EXERCISE DETAILS
Repeat exactly the lines of the entries below from the one with "Hochschulbibliotheken werden tagtäglich" through the one with "Im Zuge eines", both ends included, and nothing else.

Stored items from a collection
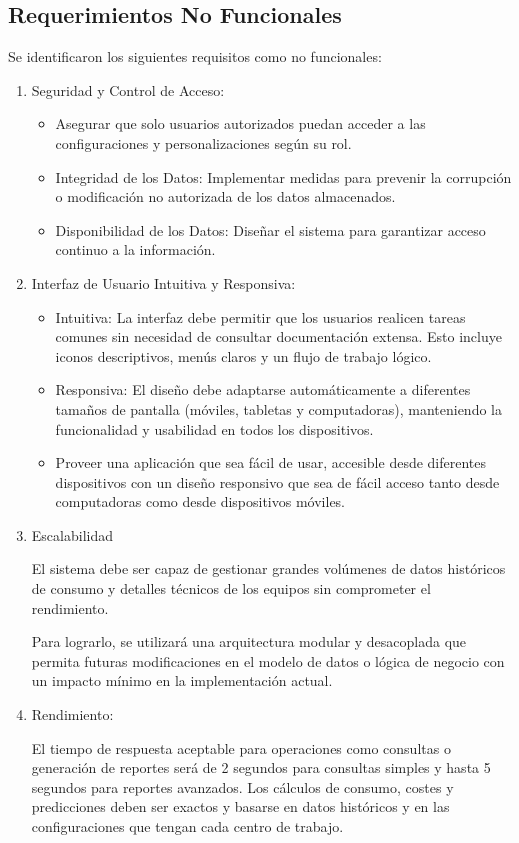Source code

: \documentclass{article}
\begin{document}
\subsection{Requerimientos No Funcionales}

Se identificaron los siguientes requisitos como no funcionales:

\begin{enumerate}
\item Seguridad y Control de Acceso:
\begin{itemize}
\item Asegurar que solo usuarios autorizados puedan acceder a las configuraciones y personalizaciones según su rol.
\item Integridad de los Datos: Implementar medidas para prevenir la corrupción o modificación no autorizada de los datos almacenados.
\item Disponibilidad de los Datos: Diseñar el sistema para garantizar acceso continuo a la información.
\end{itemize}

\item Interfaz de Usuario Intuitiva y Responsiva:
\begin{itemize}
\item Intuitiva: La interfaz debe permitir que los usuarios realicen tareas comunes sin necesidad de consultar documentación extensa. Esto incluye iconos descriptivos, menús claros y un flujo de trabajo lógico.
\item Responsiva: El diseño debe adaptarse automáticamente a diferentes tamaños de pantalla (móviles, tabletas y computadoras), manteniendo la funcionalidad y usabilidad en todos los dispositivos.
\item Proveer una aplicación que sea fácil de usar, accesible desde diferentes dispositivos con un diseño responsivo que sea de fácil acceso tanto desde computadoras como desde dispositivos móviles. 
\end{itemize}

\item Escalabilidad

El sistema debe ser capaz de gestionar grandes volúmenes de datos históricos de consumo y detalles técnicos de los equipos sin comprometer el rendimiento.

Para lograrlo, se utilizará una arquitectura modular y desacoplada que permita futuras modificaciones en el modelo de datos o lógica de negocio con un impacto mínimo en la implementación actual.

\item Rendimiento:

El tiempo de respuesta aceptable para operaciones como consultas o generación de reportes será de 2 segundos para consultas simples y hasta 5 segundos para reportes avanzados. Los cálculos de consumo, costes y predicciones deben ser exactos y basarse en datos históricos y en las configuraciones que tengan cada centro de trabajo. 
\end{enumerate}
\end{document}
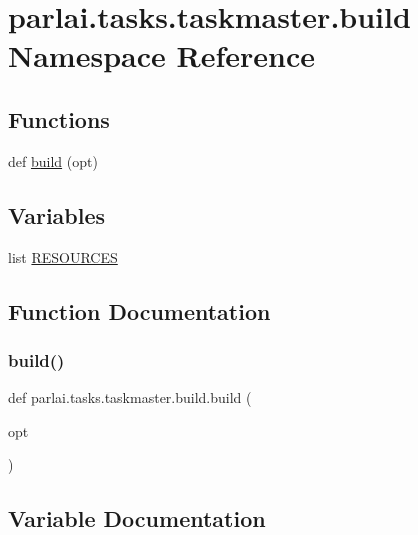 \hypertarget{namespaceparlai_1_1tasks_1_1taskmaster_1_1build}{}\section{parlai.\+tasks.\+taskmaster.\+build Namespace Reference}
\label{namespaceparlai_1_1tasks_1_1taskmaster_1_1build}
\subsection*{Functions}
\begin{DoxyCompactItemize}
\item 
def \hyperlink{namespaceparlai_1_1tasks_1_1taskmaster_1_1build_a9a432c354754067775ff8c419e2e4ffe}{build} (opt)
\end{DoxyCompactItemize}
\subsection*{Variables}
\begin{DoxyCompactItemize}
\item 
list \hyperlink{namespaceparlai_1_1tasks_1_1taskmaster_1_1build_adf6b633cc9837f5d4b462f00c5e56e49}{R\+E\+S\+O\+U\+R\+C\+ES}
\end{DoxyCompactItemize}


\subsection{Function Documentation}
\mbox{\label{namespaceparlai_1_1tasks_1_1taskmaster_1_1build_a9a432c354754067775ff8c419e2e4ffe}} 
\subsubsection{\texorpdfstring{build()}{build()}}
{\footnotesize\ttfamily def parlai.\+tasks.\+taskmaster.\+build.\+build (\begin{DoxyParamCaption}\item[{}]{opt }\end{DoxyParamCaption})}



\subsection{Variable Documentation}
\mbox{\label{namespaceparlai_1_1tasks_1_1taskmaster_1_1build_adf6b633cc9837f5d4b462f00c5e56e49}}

==

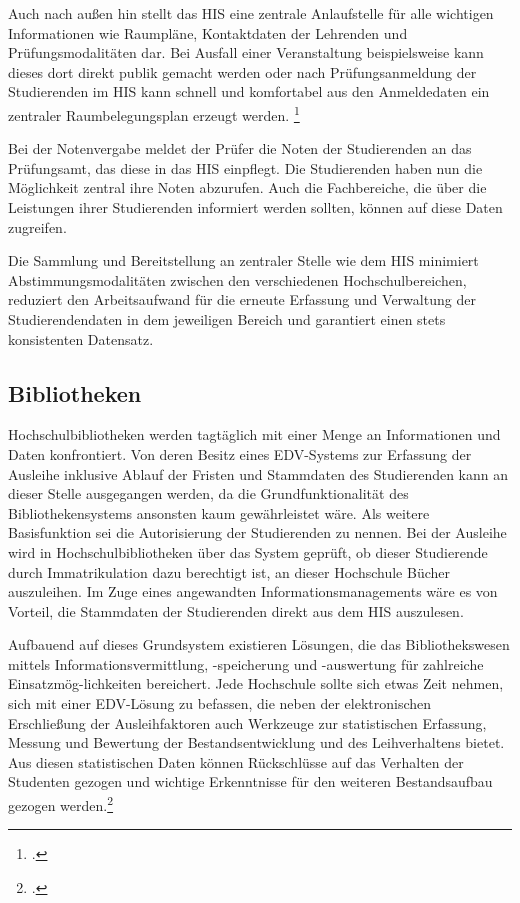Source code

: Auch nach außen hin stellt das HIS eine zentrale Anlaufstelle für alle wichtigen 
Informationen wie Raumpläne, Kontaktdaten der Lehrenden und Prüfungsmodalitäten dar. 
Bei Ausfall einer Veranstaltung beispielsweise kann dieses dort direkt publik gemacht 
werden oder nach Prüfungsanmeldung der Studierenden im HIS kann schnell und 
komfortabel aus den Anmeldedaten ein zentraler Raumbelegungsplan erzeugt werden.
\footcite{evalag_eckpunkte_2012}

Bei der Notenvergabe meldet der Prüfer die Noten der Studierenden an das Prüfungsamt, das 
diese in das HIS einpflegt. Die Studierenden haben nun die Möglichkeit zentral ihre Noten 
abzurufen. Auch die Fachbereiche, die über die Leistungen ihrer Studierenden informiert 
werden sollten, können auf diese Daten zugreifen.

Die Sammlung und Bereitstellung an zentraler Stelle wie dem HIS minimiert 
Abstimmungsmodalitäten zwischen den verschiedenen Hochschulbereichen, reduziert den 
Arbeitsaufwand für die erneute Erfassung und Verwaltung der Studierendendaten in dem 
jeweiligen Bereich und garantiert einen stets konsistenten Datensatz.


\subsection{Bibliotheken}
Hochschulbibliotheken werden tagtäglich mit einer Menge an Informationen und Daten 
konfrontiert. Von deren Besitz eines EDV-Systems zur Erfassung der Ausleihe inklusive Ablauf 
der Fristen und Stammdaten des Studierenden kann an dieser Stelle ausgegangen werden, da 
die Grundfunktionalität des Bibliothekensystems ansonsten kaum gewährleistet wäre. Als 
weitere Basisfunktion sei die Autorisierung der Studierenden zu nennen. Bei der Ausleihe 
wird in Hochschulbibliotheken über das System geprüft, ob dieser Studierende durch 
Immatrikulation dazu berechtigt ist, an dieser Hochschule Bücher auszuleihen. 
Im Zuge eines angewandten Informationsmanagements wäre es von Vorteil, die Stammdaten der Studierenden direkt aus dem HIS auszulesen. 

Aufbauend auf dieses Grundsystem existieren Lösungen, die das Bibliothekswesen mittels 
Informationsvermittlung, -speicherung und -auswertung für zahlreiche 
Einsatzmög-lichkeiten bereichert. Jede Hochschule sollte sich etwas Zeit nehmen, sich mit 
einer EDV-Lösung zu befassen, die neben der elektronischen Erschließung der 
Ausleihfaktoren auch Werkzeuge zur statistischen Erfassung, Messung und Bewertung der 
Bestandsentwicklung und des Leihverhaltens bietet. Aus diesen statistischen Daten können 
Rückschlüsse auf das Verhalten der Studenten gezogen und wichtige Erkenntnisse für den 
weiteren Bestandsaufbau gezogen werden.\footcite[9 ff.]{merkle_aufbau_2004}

RESPONSE
Hochschulbibliotheken werden tagtäglich mit einer Menge an Informationen und Daten 
konfrontiert. Von deren Besitz eines EDV-Systems zur Erfassung der Ausleihe inklusive Ablauf 
der Fristen und Stammdaten des Studierenden kann an dieser Stelle ausgegangen werden, da 
die Grundfunktionalität des Bibliothekensystems ansonsten kaum gewährleistet wäre. Als 
weitere Basisfunktion sei die Autorisierung der Studierenden zu nennen. Bei der Ausleihe 
wird in Hochschulbibliotheken über das System geprüft, ob dieser Studierende durch 
Immatrikulation dazu berechtigt ist, an dieser Hochschule Bücher auszuleihen. 
Im Zuge eines angewandten Informationsmanagements wäre es von Vorteil, die Stammdaten der Studierenden direkt aus dem HIS auszulesen. 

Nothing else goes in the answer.